Friday, May 22, 2020

'The Light Falling Down Through the Universe'

I need some help understanding an enigmatic entry the poet Louise Bogan wrote in her journal in 1933:

“Santayana’s classic world – the people in Chekhov ‘seen against the sky’: this is what I knew in childhood and had no word for: this is ‘the light falling down through the universe,’ the look and feeling of which has haunted me for so long –”

Context is no help because there is none. We don’t know what came before or after. The passage is taken from the section titled “Journals and Memoir” in A Poet’s Prose: Selected Writings of Louise Bogan (ed. Mary Kinzie, Swallow Press/Ohio University Press, 2005). It has stuck with me all these years. In the second quoted passage, there’s a sense of exposure and vulnerability. I think of Ezra Pound’s line: “Seek ever to stand in the hard Sophoclean light.” That Bogan should cite two of the writers who mean the most to me is part of the passage’s nagging interest.

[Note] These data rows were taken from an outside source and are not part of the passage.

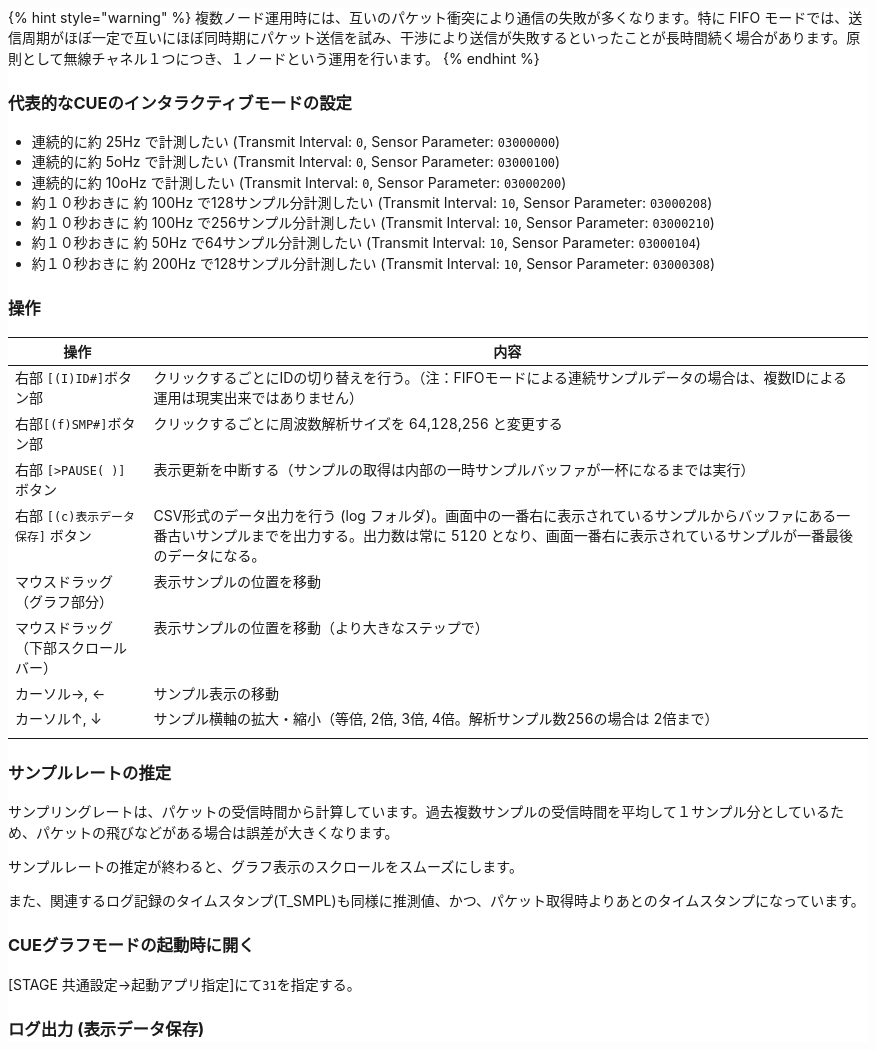 {% hint style="warning" %}
複数ノード運用時には、互いのパケット衝突により通信の失敗が多くなります。特に FIFO モードでは、送信周期がほぼ一定で互いにほぼ同時期にパケット送信を試み、干渉により送信が失敗するといったことが長時間続く場合があります。原則として無線チャネル１つにつき、１ノードという運用を行います。
{% endhint %}




### 代表的なCUEのインタラクティブモードの設定

* 連続的に約 25Hz で計測したい (Transmit Interval: `0`, Sensor Parameter: `03000000`) 
* 連続的に約 5oHz で計測したい (Transmit Interval: `0`, Sensor Parameter: `03000100`)
* 連続的に約 10oHz で計測したい (Transmit Interval: `0`, Sensor Parameter: `03000200`)
* 約１０秒おきに 約 100Hz で128サンプル分計測したい (Transmit Interval: `10`, Sensor Parameter: `03000208`)
* 約１０秒おきに 約 100Hz で256サンプル分計測したい (Transmit Interval: `10`, Sensor Parameter: `03000210`)
* 約１０秒おきに 約 50Hz で64サンプル分計測したい (Transmit Interval: `10`, Sensor Parameter: `03000104`)
* 約１０秒おきに 約 200Hz で128サンプル分計測したい (Transmit Interval: `10`, Sensor Parameter: `03000308`)



### 操作

|  操作                                 |  内容                                                        |
| ------------------------------------ | ------------------------------------------------------------ |
| 右部 `[(I)ID#]`ボタン部              | クリックするごとにIDの切り替えを行う。（注：FIFOモードによる連続サンプルデータの場合は、複数IDによる運用は現実出来ではありません） |
| 右部`[(f)SMP#]`ボタン部              | クリックするごとに周波数解析サイズを 64,128,256 と変更する   |
| 右部 `[>PAUSE( )]` ボタン            | 表示更新を中断する（サンプルの取得は内部の一時サンプルバッファが一杯になるまでは実行） |
| 右部 `[(c)表示データ保存]`  ボタン   | CSV形式のデータ出力を行う (log フォルダ)。画面中の一番右に表示されているサンプルからバッファにある一番古いサンプルまでを出力する。出力数は常に 5120 となり、画面一番右に表示されているサンプルが一番最後のデータになる。 |
| マウスドラッグ（グラフ部分）         | 表示サンプルの位置を移動                                     |
| マウスドラッグ（下部スクロールバー） | 表示サンプルの位置を移動（より大きなステップで）             |
| カーソル→, ←                         | サンプル表示の移動                                           |
| カーソル↑, ↓                         | サンプル横軸の拡大・縮小（等倍, 2倍, 3倍, 4倍。解析サンプル数256の場合は 2倍まで） |
|                                      |                                                              |

### サンプルレートの推定

サンプリングレートは、パケットの受信時間から計算しています。過去複数サンプルの受信時間を平均して１サンプル分としているため、パケットの飛びなどがある場合は誤差が大きくなります。

サンプルレートの推定が終わると、グラフ表示のスクロールをスムーズにします。

また、関連するログ記録のタイムスタンプ(T_SMPL)も同様に推測値、かつ、パケット取得時よりあとのタイムスタンプになっています。



### CUEグラフモードの起動時に開く

[STAGE 共通設定→起動アプリ指定]にて`31`を指定する。



### ログ出力 (表示データ保存)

First, I think of Chekhov’s long story “The Steppe” (1888), one of his best, about a boy’s journey across the vast Russian steppe in a chaise. The setting sometimes feels like the plains and deserts of the American West – big sky country. One feels exposed, dwarfed, with no place to hide. This is from Constance Garnett’s translation:

“The sun-baked hills, brownish-green and lilac in the distance, with their quiet shadowy tones, the plain with the misty distance and, arched above them, the sky, which seems terribly deep and transparent in the steppes, where there are no woods or high hills, seemed now endless, petrified with dreariness.”

Light – as physics, as metaphor – is everywhere in Santayana’s work. This passage in Obiter Scripta: Lectures, Essays and Reviews (1936) seems pertinent:

“The problem of darkness does not exist in the man gazing at the stars. No doubt the darkness is there, fundamental, pervasive, and unconquerable except at the pinpoints where the stars twinkle, but the problem is not why there is such darkness, but what is the light that breaks through it so remarkably, and granting this light, why we have eyes to see it and hearts to be gladdened by it.”

I don’t quote Chekhov and Santayana (who soon quotes Plotinus) as glosses. Where Bogan writes of being “haunted,” I substitute the persistence of memories. Most of mine include light as an important element – dim or harsh, morning or evening, interior or outside – and different  sorts of light carry various moods. Any insights would be appreciated. Bogan’s passage is not a code to be cracked but a scene to be illuminated.

2 comments:

  1. Hardly relevant, but that phrase immediately put me in mind of the beautiful line from Thomas Nashe's Litany in Time of Plague (a line that obsessed Stephen Daedalus, if I remember rightly) –

    Beauty is but a flower
    Which wrinkles will devour;
    Brightness falls from the air;
    Queens have died young and fair;
    Dust hath closed Helen's eye.
    I am sick, I must die.
    Lord, have mercy on us!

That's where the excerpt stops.